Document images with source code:
◆ ◆ ◆ ◆
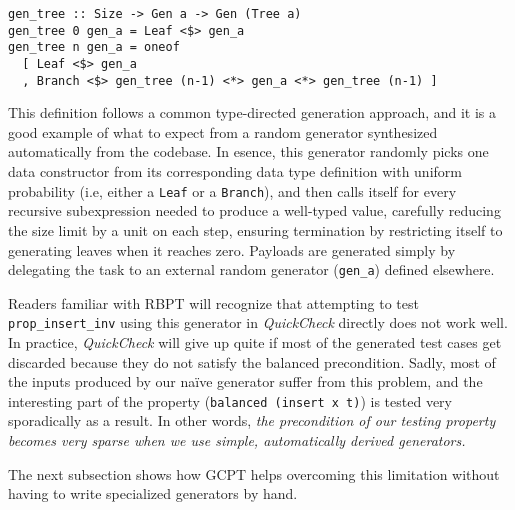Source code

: \documentclass[sigconf, anonymous, review]{acmart}
\newcommand{\quickcheck}{\textit{QuickCheck}\xspace}
\begin{document}

\begin{verbatim}
gen_tree :: Size -> Gen a -> Gen (Tree a)
gen_tree 0 gen_a = Leaf <$> gen_a
gen_tree n gen_a = oneof
  [ Leaf <$> gen_a
  , Branch <$> gen_tree (n-1) <*> gen_a <*> gen_tree (n-1) ]
\end{verbatim}

\noindent This definition follows a common type-directed generation approach,
and it is a good example of what to expect from a random generator synthesized
automatically from the codebase.
%
In esence, this generator randomly picks one data constructor from its
corresponding data type definition with uniform probability (i.e, either a
\texttt{Leaf} or a \texttt{Branch}), and then calls itself for every recursive
subexpression needed to produce a well-typed value, carefully reducing the size
limit by a unit on each step, ensuring termination by restricting itself to
generating leaves when it reaches zero.
%
Payloads are generated simply by delegating the task to an external random
generator (\texttt{gen\_a}) defined elsewhere.
%


Readers familiar with RBPT will recognize that attempting to test
\texttt{prop\_insert\_inv} using this generator in \quickcheck directly does not
work well.
%
In practice, \quickcheck will give up quite if most of the generated test cases
get discarded because they do not satisfy the balanced precondition.
%
Sadly, most of the inputs produced by our na\"ive generator suffer from this
problem, and the interesting part of the property (\texttt{balanced (insert x
  t)}) is tested very sporadically as a result.
%
In other words, \emph{the precondition of our testing property becomes very
  sparse when we use simple, automatically derived generators.}

The next subsection shows how GCPT helps overcoming this limitation without
having to write specialized generators by hand.
\end{document}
◆ ◆ ◆ ◆
Action item » The answer should be the exact lines running from the line containing "Readers familiar with" to the last line of the entries, with nothing else.

Answer section »
Readers familiar with RBPT will recognize that attempting to test
\texttt{prop\_insert\_inv} using this generator in \quickcheck directly does not
work well.
%
In practice, \quickcheck will give up quite if most of the generated test cases
get discarded because they do not satisfy the balanced precondition.
%
Sadly, most of the inputs produced by our na\"ive generator suffer from this
problem, and the interesting part of the property (\texttt{balanced (insert x
  t)}) is tested very sporadically as a result.
%
In other words, \emph{the precondition of our testing property becomes very
  sparse when we use simple, automatically derived generators.}

The next subsection shows how GCPT helps overcoming this limitation without
having to write specialized generators by hand.
\end{document}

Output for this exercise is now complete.